|
|
Asymmetric coplanar and differential coplanar controlled impedance structures |
Model More Structures: Two tricks that enable you to model structures that aren’t included in the Si8000m and Si9000e No matter how many structures we include in the Si8000m and Si9000e it seems that there are never enough. If we don’t have the particular structure that you need, here are two tricks that may help you to work around the problem and calculate good, accurate values. Increase structure dimensions One example of this technique is to model a coplanar structure that has only half a ground plane. We have encountered this semi-coplanar structure (sometimes referred as uniplanar) in certain proprietary applications, particularly for consumer electronics. A semi-coplanar or asymmetric coplanar structure may look like Figure 1. |
Figure 1 |
The Si8000m does not have a structure exactly like this, but it does have the Differential Surface Coplanar Waveguide structure below in Figure 2 which is similar. |
Figure 2 |
By increasing the distance between the differential signal tracks, S, to a large number such that the impedance no longer increases with any further increase in S, we can emulate figure 1. For typical structure dimensions, increasing S to 1000 times H, the dielectric thickness, will be adequate.

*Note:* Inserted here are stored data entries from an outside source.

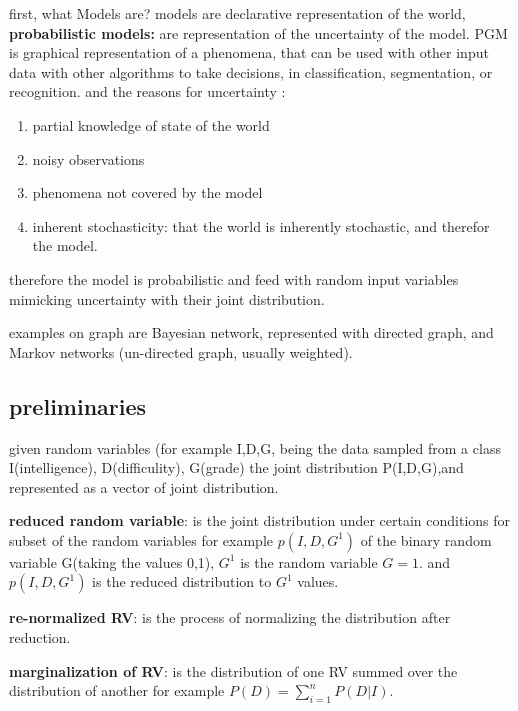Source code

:\documentclass[4apaper,12pt]{book}
\begin{document}
  \begin{description}
  \item first, what Models are? models are declarative representation of the world, \textbf{probabilistic models:} are representation of the uncertainty of the model. PGM is graphical representation of a phenomena, that can be used with other input data with other algorithms to take decisions, in classification, segmentation, or  recognition. and the reasons for uncertainty : \begin{enumerate}
  \item partial knowledge of state of the world
  \item noisy observations
  \item phenomena not covered by the model
    \item inherent stochasticity: that the world is inherently stochastic, and therefor the model.
  \end{enumerate}
  \item therefore the model is probabilistic and feed with random input variables mimicking uncertainty with their joint distribution.
  \item examples on graph are Bayesian network, represented with directed graph, and Markov networks (un-directed graph, usually weighted).
    \subsection{preliminaries}
    \begin{description}
    \item given random variables (for example I,D,G, being the data sampled from a class I(intelligence), D(difficulity), G(grade) the joint distribution P(I,D,G),and represented as a vector of joint distribution.
    \item \textbf{reduced random variable}: is the joint distribution under certain conditions for subset of the random variables for example $p(I,D,G^1)$ of the binary random variable G(taking the values 0,1), $G^1$ is the random variable $G=1$. and $p(I,D,G^1)$ is the reduced distribution to $G^1$ values.
    \item \textbf{re-normalized RV}: is the process of normalizing the distribution after reduction.
    \item \textbf{marginalization of RV}: is the distribution of one RV summed over the distribution of another for example $P(D)=\sum_{i=1}^nP(D|I)$.

\end{description}
\end{description}
\end{document}

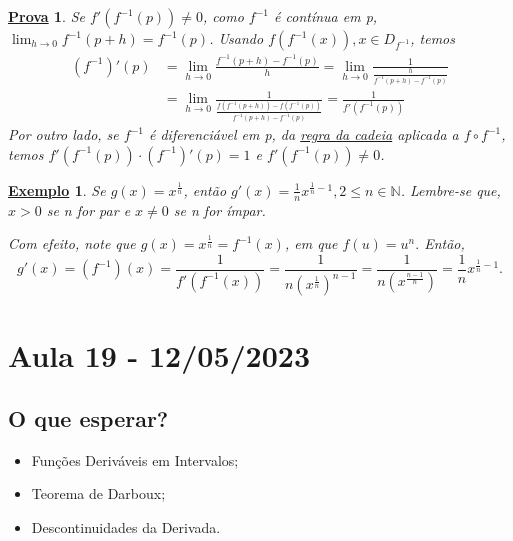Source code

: \documentclass{article}
\newtheorem{example}{\underline{Exemplo}}
\newtheorem*{proof*}{\underline{Prova}}
\begin{document}
   \begin{proof*}
     Se \(f'(f^{-1}(p))\neq0\), como \(f^{-1}\) é contínua em p, \(\lim_{h\to 0}f^{-1}(p+h)=f^{-1}(p)\).
     Usando \(f(f^{-1}(x)), x\in D_{f^{-1}}\), temos 
    \begin{align*}
      (f^{-1})'(p) &= \lim_{h\to 0}\frac{f^{-1}(p+h)-f^{-1}(p)}{h} = \lim_{h\to 0}\frac{1}{\frac{h}{f^{-1}(p+h)-f^{-1}(p)}}\\
                   &= \lim_{h\to 0}\frac{1}{\frac{f(f^{-1}(p+h))-f(f^{-1}(p))}{f^{-1}(p+h)-f^{-1}(p)}} = \frac{1}{f'(f^{-1}(p))}
    \end{align*} 
    Por outro lado, se \(f^{-1}\) é diferenciável em p, da \hyperlink{chain_rule}{regra da cadeia}
    aplicada a \(f\circ{f^{-1}}\), temos \(f'(f^{-1}(p))\cdot (f^{-1})'(p)=1\) e \(f'(f^{-1}(p))\neq0\).
   \end{proof*}
   \begin{example}
     Se \(g(x)=x^{\frac{1}{n}}\), então \(g'(x) = \frac{1}{n}x^{\frac{1}{n}-1}, 2\leq n\in \mathbb{N}\). 
     Lembre-se que, \(x > 0\) se n for par e \(x\neq0\) se n for ímpar.
    
     Com efeito, note que \(g(x) = x^{\frac{1}{n}} = f^{-1}(x)\), em que \(f(u) = u^n.\) Então, 
       \[
         g'(x) = (f^{-1})(x) = \frac{1}{f'(f^{-1}(x))} = \frac{1}{n(x^{\frac{1}{n}})^{n-1}} = \frac{1}{n(x^{\frac{n-1}{n}})} = \frac{1}{n}x^{\frac{1}{n}-1}.
       \]
   \end{example}
\newpage

\section{Aula 19 - 12/05/2023}
\subsection{O que esperar?}
\begin{itemize}
  \item Fun\c cões Deriváveis em Intervalos; 
  \item Teorema de Darboux;
  \item Descontinuidades da Derivada.
\end{itemize}
\end{document}

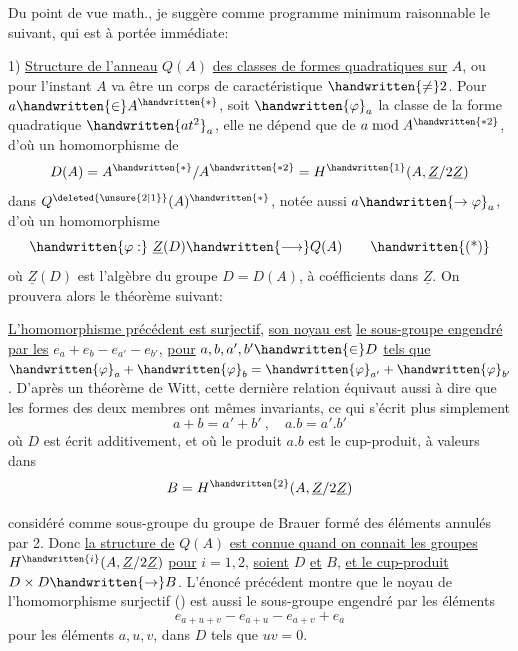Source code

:  Du point de vue math., je suggère comme programme minimum raisonnable le suivant, qui est à portée immédiate:

1) \uline{Structure de l'anneau} $Q(A)$ \uline{des classes de formes quadratiques sur} $A$, ou pour l'instant $A$ va être un corps de caractéristique $\handwritten{\ne}2$. Pour $a\handwritten{\in}A^{\handwritten{*}}$, soit $\handwritten{\varphi}_a$ la classe de la forme quadratique $\handwritten{at^2}_{a}$, elle ne dépend que de $a\bmod A^{\handwritten{*2}}$, d'où un homomorphisme de
\[
D(A)=A^{\handwritten{*}}/A^{\handwritten{*2}}=H^{\handwritten{1}}(A,\underline{Z}/2\underline{Z})
\]
dans $Q^{\deleted{\unsure{2|1}}}(A)^{\handwritten{*}}$, notée aussi $a\handwritten{\to\varphi}_a$, d'où un homomorphisme
\[
\handwritten{\varphi:}\ \underline{Z}(D)\handwritten{\longrightarrow}Q(A)
\tag*{\handwritten{(*)}}
\]
où $\underline{Z}(D)$ est l'algèbre du groupe $D=D(A)$, à coéfficients dans $\underline{Z}$. On prouvera alors le théorème suivant:

\uline{L'homomorphisme précédent est surjectif}, \uline{son noyau est}  \uline{le sous-groupe engendré par les} $e_a+e_b-e_{a'}-e_{b'}$, \uline{pour} $a,b,a',b'\handwritten{\in}D$ \uline{tels que} $\handwritten{\varphi}_a+\handwritten{\varphi}_b=\handwritten{\varphi}_{a'}+\handwritten{\varphi}_{b'}$. D'après un théorème de Witt, cette dernière relation équivaut aussi à dire que les formes des deux membres ont mêmes invariants, ce qui s'écrit plus simplement
\reversemarginpar
{}
\normalmarginpar
\[
a+b=a'+b'\ ,\quad a.b=a'.b'
\]
où $D$ est écrit additivement, et où le produit $a.b$ est le cup-produit, à valeurs dans
\[
B=H^{\handwritten{2}}(A,\underline{Z}/2\underline{Z})
\]

considéré comme sous-groupe du groupe de Brauer formé des éléments annulés par 2. Donc \uline{la structure de} $Q(A)$ \uline{est connue quand on connait les groupes} $H^{\handwritten{i}}(A,\underline{Z}/2\underline{Z})$ \uline{pour} $i=1,2$, \uline{soient} $D$ \uline{et} $B$, \uline{et le cup-produit} $D\times D\handwritten{\to}B$. L'énoncé précédent montre  que le noyau de l'homomorphisme surjectif (\handwritten{*}) est aussi le sous-groupe engendré par les éléments
\[
e_{a+u+v}-e_{a+u}-e_{a+v}+e_a
\]
pour les éléments $a,u,v$, dans $D$ tels que $uv=0$.

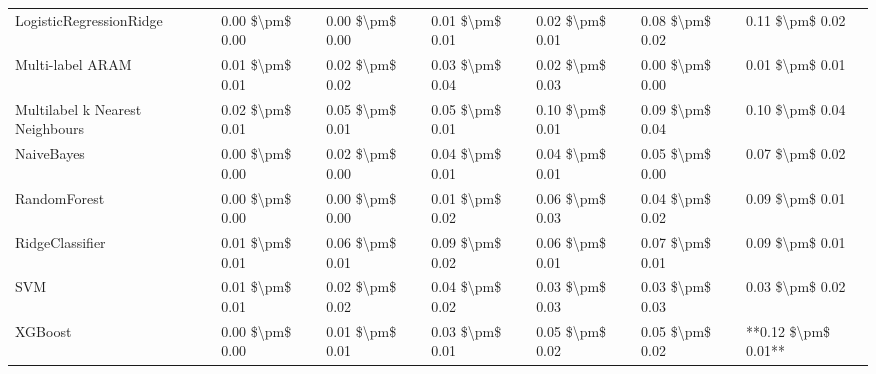\begin{tabular}{lllllll}
        LogisticRegressionRidge & 0.00 \$\textbackslash pm\$ 0.00 &           0.00 \$\textbackslash pm\$ 0.00 &       0.01 \$\textbackslash pm\$ 0.01 &        0.02 \$\textbackslash pm\$ 0.01 &                         0.08 \$\textbackslash pm\$ 0.02 &     0.11 \$\textbackslash pm\$ 0.02 \\
               Multi-label ARAM & 0.01 \$\textbackslash pm\$ 0.01 &           0.02 \$\textbackslash pm\$ 0.02 &       0.03 \$\textbackslash pm\$ 0.04 &        0.02 \$\textbackslash pm\$ 0.03 &                         0.00 \$\textbackslash pm\$ 0.00 &     0.01 \$\textbackslash pm\$ 0.01 \\
Multilabel k Nearest Neighbours & 0.02 \$\textbackslash pm\$ 0.01 &           0.05 \$\textbackslash pm\$ 0.01 &       0.05 \$\textbackslash pm\$ 0.01 &        0.10 \$\textbackslash pm\$ 0.01 &                         0.09 \$\textbackslash pm\$ 0.04 &     0.10 \$\textbackslash pm\$ 0.04 \\
                     NaiveBayes & 0.00 \$\textbackslash pm\$ 0.00 &           0.02 \$\textbackslash pm\$ 0.00 &       0.04 \$\textbackslash pm\$ 0.01 &        0.04 \$\textbackslash pm\$ 0.01 &                         0.05 \$\textbackslash pm\$ 0.00 &     0.07 \$\textbackslash pm\$ 0.02 \\
                   RandomForest & 0.00 \$\textbackslash pm\$ 0.00 &           0.00 \$\textbackslash pm\$ 0.00 &       0.01 \$\textbackslash pm\$ 0.02 &        0.06 \$\textbackslash pm\$ 0.03 &                         0.04 \$\textbackslash pm\$ 0.02 &     0.09 \$\textbackslash pm\$ 0.01 \\
                RidgeClassifier & 0.01 \$\textbackslash pm\$ 0.01 &           0.06 \$\textbackslash pm\$ 0.01 &       0.09 \$\textbackslash pm\$ 0.02 &        0.06 \$\textbackslash pm\$ 0.01 &                         0.07 \$\textbackslash pm\$ 0.01 &     0.09 \$\textbackslash pm\$ 0.01 \\
                            SVM & 0.01 \$\textbackslash pm\$ 0.01 &           0.02 \$\textbackslash pm\$ 0.02 &       0.04 \$\textbackslash pm\$ 0.02 &        0.03 \$\textbackslash pm\$ 0.03 &                         0.03 \$\textbackslash pm\$ 0.03 &     0.03 \$\textbackslash pm\$ 0.02 \\
                        XGBoost & 0.00 \$\textbackslash pm\$ 0.00 &           0.01 \$\textbackslash pm\$ 0.01 &       0.03 \$\textbackslash pm\$ 0.01 &        0.05 \$\textbackslash pm\$ 0.02 &                         0.05 \$\textbackslash pm\$ 0.02 & **0.12 \$\textbackslash pm\$ 0.01** \\
\bottomrule
\end{tabular}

This arrangement is shown in Figure 3. |
Figure 3 |
At this distance apart, the two (differential) signal tracks are no longer coupled, but the Si8000m field solver still accurately calculates Zo(diff) for the structure. Remember that Zo(diff) for the differential pair is equal to twice Zo(odd) for a single track which will be the characteristic impedance of this single ended track. An example of this calculation using the Si8000m Quick Solver is shown below in figure 4. |
Figure 4 |
Zo(diff) is calculated to be 244 ohms, so dividing by two yields a value of 122 ohms for the semi-coplanar structure. Another example of using large distances to separate out unwanted components might be to calculate the impedance of a differential pair that exists in the absence of a reference plane. Although such a structure is theoretically unsatisfactory, it is sometimes used as a compromise to achieve cost economies. To model it, we may use the Si8000m Differential Surface Coplanar Waveguide by spacing the coplanar reference planes far away from the signal tracks until there is no further increase in impedance. This time, the Si8000m Excel layout has been used to illustrate the effect in figure 5, below. |
Figure 5 |
Notice how increasing S beyond 74 mils (60 times the copper thickness in the case of this structure) achieves virtually no further increase in impedance. The impedance of the an asymmetric coplanar structure in the absence of reference tracks or planes will be 112 ohms for these dimensions. Use virtual grounds We often don’t realise that a virtual ground exists between conductors driven differentially (driven in odd mode.) Consider the conductors in figure 6 when they are driven differentially. |
Figure 6 |
Since the tracks are driven in equal but opposite sense, the electric field at every point equidistant from the two is at 0V (half way between +V and –V). We can use this to our advantage to simplify some calculations, or to model certain structures. Consider the customer’s structure that was presented to Polar in Figure 7, below. |
Figure 7 |
The Si8000m does not contain a structure identical to this, but it does have the Offset Coplanar Strips model, shown in figure 8, below. |
Figure 8 |
It can easily be seen that this structure is one half of the structure in figure 7. The lower planes correspond, the signal and ground (reference) tracks in figure 8 represent the lower signal and ground tracks in figure 7, and the upper reference plane in figure 8 corresponds to the virtual ground plane in figure 7. A similar correspondence can be seen for the upper half of figure 7. For the purpose of this technique, we consider that in figure 8, only one signal track is driven with voltage V. In figure 7, both signal tracks are driven, one by +V and the other by –V. So in figure 7, the driving voltage is double that in figure 8 ( = +V–(–V) = 2V), but the current will be the same. Therefore the impedance in figure 7 is double that in figure 8. Once again, by using figure 8 to determine the Zo(odd) for one of the differential tracks in figure 7, we can determine the Zo(diff) for the pair by using the relationship Zo(diff) = 2*Zo(odd). Once again, the Quick Solver is conveniently used for the purpose, as shown in figure 9. |
Figure 9 |
Zo(odd) is calculated to be 24.17 ohms, therefore Zo(diff) for the compound structure in figure 7 is 2 * 24.17 = 48.34 ohms. Conclusions The structures provided in Si8000m may be looked at as tools. Look beyond the immediate purpose of the tools to see if they can be adapted to suit your different and individual needs. Particularly useful techniques are to increase distances to remove the effect of some structural elements, and to look for virtual ground planes between differential tracks to see if a single ended model can be adapted to fit your needs. Note also how the Excel table and chart conveys a helpful and illuminating impression of what is happening to impedance as the dimensions vary. Note the flexibility of the Quick Solver in adapting to the different measurement units. It can even accept mixed units for a calculation; for example for a single calculation some dimensions may be entered in mils, the rest in microns. |